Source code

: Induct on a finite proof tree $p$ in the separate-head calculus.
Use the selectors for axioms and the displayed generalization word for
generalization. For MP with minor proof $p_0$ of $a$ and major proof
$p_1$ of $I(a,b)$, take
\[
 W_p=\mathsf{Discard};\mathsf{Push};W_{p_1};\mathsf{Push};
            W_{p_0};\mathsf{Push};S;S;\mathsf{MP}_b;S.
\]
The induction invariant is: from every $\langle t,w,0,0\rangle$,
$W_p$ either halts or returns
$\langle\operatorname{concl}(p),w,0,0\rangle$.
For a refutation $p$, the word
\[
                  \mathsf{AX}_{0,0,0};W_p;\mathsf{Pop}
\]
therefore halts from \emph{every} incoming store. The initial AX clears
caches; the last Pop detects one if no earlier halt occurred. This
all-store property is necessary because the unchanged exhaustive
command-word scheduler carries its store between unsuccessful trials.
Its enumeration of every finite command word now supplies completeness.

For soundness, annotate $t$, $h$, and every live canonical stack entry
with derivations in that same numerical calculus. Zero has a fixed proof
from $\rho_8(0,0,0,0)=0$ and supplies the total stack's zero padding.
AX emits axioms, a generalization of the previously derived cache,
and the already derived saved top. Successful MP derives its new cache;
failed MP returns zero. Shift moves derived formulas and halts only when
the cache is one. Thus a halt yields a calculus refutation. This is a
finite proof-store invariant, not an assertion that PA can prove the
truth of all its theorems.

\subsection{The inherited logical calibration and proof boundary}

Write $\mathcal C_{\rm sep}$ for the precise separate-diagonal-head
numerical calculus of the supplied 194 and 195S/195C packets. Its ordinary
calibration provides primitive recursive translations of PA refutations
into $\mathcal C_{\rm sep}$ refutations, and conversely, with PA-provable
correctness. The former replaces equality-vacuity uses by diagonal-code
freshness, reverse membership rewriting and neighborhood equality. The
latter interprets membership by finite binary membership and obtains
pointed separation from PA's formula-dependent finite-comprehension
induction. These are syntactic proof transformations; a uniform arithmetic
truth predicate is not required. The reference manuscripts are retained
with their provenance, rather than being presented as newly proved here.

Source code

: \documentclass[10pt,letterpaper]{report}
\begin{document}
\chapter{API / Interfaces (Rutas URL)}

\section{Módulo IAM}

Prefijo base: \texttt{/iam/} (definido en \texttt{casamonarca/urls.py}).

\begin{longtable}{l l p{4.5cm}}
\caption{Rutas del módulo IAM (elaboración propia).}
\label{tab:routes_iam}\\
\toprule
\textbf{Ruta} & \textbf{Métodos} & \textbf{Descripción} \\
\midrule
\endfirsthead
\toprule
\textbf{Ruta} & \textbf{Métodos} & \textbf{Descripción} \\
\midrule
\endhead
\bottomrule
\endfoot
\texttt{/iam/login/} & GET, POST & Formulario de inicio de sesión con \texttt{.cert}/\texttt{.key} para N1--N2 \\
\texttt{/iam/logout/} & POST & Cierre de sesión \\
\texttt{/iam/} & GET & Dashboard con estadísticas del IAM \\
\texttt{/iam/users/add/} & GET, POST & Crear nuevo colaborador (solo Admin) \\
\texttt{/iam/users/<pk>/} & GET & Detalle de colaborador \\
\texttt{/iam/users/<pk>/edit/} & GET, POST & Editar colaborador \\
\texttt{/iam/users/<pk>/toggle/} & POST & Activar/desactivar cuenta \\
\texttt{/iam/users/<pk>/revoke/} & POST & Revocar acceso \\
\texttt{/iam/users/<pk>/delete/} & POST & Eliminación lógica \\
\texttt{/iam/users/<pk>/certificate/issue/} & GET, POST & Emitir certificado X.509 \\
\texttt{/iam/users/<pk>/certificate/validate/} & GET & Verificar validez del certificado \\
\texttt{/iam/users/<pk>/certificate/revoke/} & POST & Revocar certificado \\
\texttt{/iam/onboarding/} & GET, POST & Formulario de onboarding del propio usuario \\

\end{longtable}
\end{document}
********
Please output the full listing, keeping every character the same.

Source code

: Induct on a finite proof tree $p$ in the separate-head calculus.
Use the selectors for axioms and the displayed generalization word for
generalization. For MP with minor proof $p_0$ of $a$ and major proof
$p_1$ of $I(a,b)$, take
\[
 W_p=\mathsf{Discard};\mathsf{Push};W_{p_1};\mathsf{Push};
            W_{p_0};\mathsf{Push};S;S;\mathsf{MP}_b;S.
\]
The induction invariant is: from every $\langle t,w,0,0\rangle$,
$W_p$ either halts or returns
$\langle\operatorname{concl}(p),w,0,0\rangle$.
For a refutation $p$, the word
\[
                  \mathsf{AX}_{0,0,0};W_p;\mathsf{Pop}
\]
therefore halts from \emph{every} incoming store. The initial AX clears
caches; the last Pop detects one if no earlier halt occurred. This
all-store property is necessary because the unchanged exhaustive
command-word scheduler carries its store between unsuccessful trials.
Its enumeration of every finite command word now supplies completeness.

For soundness, annotate $t$, $h$, and every live canonical stack entry
with derivations in that same numerical calculus. Zero has a fixed proof
from $\rho_8(0,0,0,0)=0$ and supplies the total stack's zero padding.
AX emits axioms, a generalization of the previously derived cache,
and the already derived saved top. Successful MP derives its new cache;
failed MP returns zero. Shift moves derived formulas and halts only when
the cache is one. Thus a halt yields a calculus refutation. This is a
finite proof-store invariant, not an assertion that PA can prove the
truth of all its theorems.

\subsection{The inherited logical calibration and proof boundary}

Write $\mathcal C_{\rm sep}$ for the precise separate-diagonal-head
numerical calculus of the supplied 194 and 195S/195C packets. Its ordinary
calibration provides primitive recursive translations of PA refutations
into $\mathcal C_{\rm sep}$ refutations, and conversely, with PA-provable
correctness. The former replaces equality-vacuity uses by diagonal-code
freshness, reverse membership rewriting and neighborhood equality. The
latter interprets membership by finite binary membership and obtains
pointed separation from PA's formula-dependent finite-comprehension
induction. These are syntactic proof transformations; a uniform arithmetic
truth predicate is not required. The reference manuscripts are retained
with their provenance, rather than being presented as newly proved here.

Source code

: \documentclass[10pt,letterpaper]{report}
\begin{document}
\chapter{API / Interfaces (Rutas URL)}

\section{Módulo IAM}

Prefijo base: \texttt{/iam/} (definido en \texttt{casamonarca/urls.py}).

\begin{longtable}{l l p{4.5cm}}
\caption{Rutas del módulo IAM (elaboración propia).}
\label{tab:routes_iam}\\
\toprule
\textbf{Ruta} & \textbf{Métodos} & \textbf{Descripción} \\
\midrule
\endfirsthead
\toprule
\textbf{Ruta} & \textbf{Métodos} & \textbf{Descripción} \\
\midrule
\endhead
\bottomrule
\endfoot
\texttt{/iam/login/} & GET, POST & Formulario de inicio de sesión con \texttt{.cert}/\texttt{.key} para N1--N2 \\
\texttt{/iam/logout/} & POST & Cierre de sesión \\
\texttt{/iam/} & GET & Dashboard con estadísticas del IAM \\
\texttt{/iam/users/add/} & GET, POST & Crear nuevo colaborador (solo Admin) \\
\texttt{/iam/users/<pk>/} & GET & Detalle de colaborador \\
\texttt{/iam/users/<pk>/edit/} & GET, POST & Editar colaborador \\
\texttt{/iam/users/<pk>/toggle/} & POST & Activar/desactivar cuenta \\
\texttt{/iam/users/<pk>/revoke/} & POST & Revocar acceso \\
\texttt{/iam/users/<pk>/delete/} & POST & Eliminación lógica \\
\texttt{/iam/users/<pk>/certificate/issue/} & GET, POST & Emitir certificado X.509 \\
\texttt{/iam/users/<pk>/certificate/validate/} & GET & Verificar validez del certificado \\
\texttt{/iam/users/<pk>/certificate/revoke/} & POST & Revocar certificado \\
\texttt{/iam/onboarding/} & GET, POST & Formulario de onboarding del propio usuario \\

\end{longtable}
\end{document}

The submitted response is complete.